Systems Theory

Wednesday, July 6, 2011

Early Warning System (Systems)

Waiting for Santa Claus when you are six, waiting for your first date to arrive and meet your parents, waiting for the bridal march to begin…..all are examples of anxiety. Sometimes just remembering a moment like these brings the same visceral response as the original moment. Anxiety is a natural state of being in that it is designed to warn us of impending danger or joy. Should we run or keep our eyes peeled so we don’t miss a thing? Our nervous system is designed to be alert to these signals and make a snap judgment about what action to take. We are designed to seek safety.

Each person’s anxiety response is fine tuned to its own level and that tuning began before they were even born. Babies in the womb learn to respond to the calm or anxiety they detect in their mother’s voice. My own definition of anxiety is ‘the energy of anticipation’. What usually triggers anxiety? Change.

Change triggers anxiety because during a more primitive time, change could signal danger, or a potential food source. Our nervous system has us constantly scanning our environment for change. The more unruly our anxiety is, the more we seek to calm it. Sometimes the way one chooses to soothe their self is healthy, other times not so much.

Within a system, there exists system anxiety. An entire group is alert to potential change and ready to evaluate in a flash to decide how to respond. Anxiety is contagious. If one person in a group is anxious, it can spread. Within a group of animals, if one is spooked and begins to run, the whole group joins in even before they know what they are running from. On an organizational level, witness the rumor mill that quickly begins based on small pieces of information.

Like an individual, a group will also focus its energy of anticipation.

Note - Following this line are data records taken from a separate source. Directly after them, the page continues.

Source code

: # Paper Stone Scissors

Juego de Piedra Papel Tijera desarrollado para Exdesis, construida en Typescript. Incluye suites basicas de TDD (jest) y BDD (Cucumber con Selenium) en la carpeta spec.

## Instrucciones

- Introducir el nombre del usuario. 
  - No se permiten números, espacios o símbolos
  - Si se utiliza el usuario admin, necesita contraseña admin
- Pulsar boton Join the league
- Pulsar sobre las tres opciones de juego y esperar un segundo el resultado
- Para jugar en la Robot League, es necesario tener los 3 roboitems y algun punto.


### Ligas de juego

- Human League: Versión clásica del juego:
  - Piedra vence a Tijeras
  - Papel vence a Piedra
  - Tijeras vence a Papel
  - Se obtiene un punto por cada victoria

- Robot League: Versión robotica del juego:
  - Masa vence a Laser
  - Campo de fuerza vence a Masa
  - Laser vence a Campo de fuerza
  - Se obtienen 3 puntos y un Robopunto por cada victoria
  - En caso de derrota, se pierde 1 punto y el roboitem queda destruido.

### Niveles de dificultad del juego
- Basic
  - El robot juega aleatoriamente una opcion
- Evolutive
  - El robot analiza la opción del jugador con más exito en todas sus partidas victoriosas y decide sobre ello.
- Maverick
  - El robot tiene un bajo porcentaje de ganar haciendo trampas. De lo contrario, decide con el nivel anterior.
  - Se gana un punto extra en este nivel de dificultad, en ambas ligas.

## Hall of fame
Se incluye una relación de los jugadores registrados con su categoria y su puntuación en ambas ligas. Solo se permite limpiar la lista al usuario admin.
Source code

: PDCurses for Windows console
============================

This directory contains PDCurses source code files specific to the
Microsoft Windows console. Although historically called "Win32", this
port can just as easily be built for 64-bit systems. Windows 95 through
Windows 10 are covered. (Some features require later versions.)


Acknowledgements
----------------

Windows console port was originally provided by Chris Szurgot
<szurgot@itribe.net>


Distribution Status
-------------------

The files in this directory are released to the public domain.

Heighten the change potential and the energy is heightened. The higher the energy, the greater the dynamic exchanges between the members of the group. Sometimes the way the group handles the energy is healthy, other times not so much.

Tuesday, July 5, 2011

Systems Theory

Systems Theory is a framework for looking at the dynamics within any size group. Groups are considered to be made up of the individuals as well as subgroups. For instance, in a couple, each partner is a part of the system. In a family, each member is a part of the system. Within a family, two typical subsystems are the parent system and the child(ren) system. Within a congregation, each person is a part of the system, each family can be considered a subsystem, and each committee can also be a subsystem. Depending on the current activity within the larger system, subsystems may reconfigure in response to the issue at hand. Taken to the next level, an entire congregation can be considered a subsystem in the context of an entire community. Many of the dynamics within a system have a predictable pattern.

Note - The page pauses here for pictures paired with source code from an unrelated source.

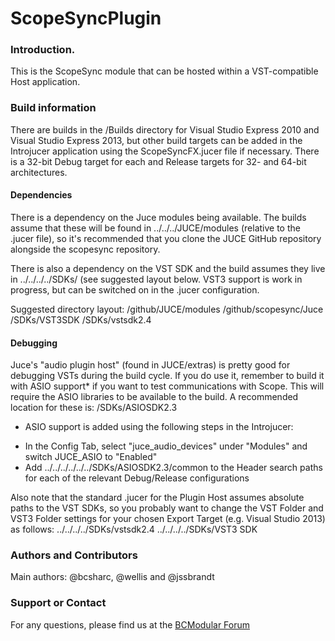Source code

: ScopeSyncPlugin
===============
### Introduction.
This is the ScopeSync module that can be hosted within a VST-compatible Host application.

### Build information
There are builds in the /Builds directory for Visual Studio Express 2010 and Visual Studio Express 2013, but other build targets can be added in the Introjucer application using the ScopeSyncFX.jucer file if necessary. There is a 32-bit Debug target for each and Release targets for 32- and 64-bit architectures.

#### Dependencies
There is a dependency on the Juce modules being available. The builds assume that these will be found in ../../../JUCE/modules (relative to the .jucer file), so it's recommended that you clone the JUCE GitHub repository alongside the scopesync repository.

There is also a dependency on the VST SDK and the build assumes they live in ../../../../SDKs/ (see suggested layout below. VST3 support is work in progress, but can be switched on in the .jucer configuration.

Suggested directory layout:
<devroot>/github/JUCE/modules
<devroot>/github/scopesync/Juce
<devroot>/SDKs/VST3SDK
<devroot>/SDKs/vstsdk2.4

#### Debugging
Juce's "audio plugin host" (found in JUCE/extras) is pretty good for debugging VSTs during the build cycle. If you do use it, remember to build it with ASIO support* if you want to test communications with Scope. This will require the ASIO libraries to be available to the build. A recommended location for these is:
<devroot>/SDKs/ASIOSDK2.3

* ASIO support is added using the following steps in the Introjucer:
- In the Config Tab, select "juce_audio_devices" under "Modules" and switch JUCE_ASIO to "Enabled"
- Add ../../../../../../SDKs/ASIOSDK2.3/common to the Header search paths for each of the relevant Debug/Release configurations

Also note that the standard .jucer for the Plugin Host assumes absolute paths to the VST SDKs, so you probably want to change the VST Folder and VST3 Folder settings for your chosen Export Target (e.g. Visual Studio 2013) as follows:
../../../../SDKs/vstsdk2.4
../../../../SDKs/VST3 SDK

### Authors and Contributors
Main authors: @bcsharc, @wellis and @jssbrandt

### Support or Contact
For any questions, please find us at the [BCModular Forum](http://www.bcmodular.co.uk/forum/)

Systems theory also posits that every member within a system has an impact on the system - thereby creating a dynamic system. The passive person, the dominant person, the worker bee, the occasional attender, the clergy - all play a role. Learning what each of these roles entails, recognizing your own role in the system, and recognizing the impact your role has are all a part of understanding systems theory and using it to help your congregation. An accurate description of the dynamic and your part in it, often called the dance, is the beginning of understanding how to change the dance.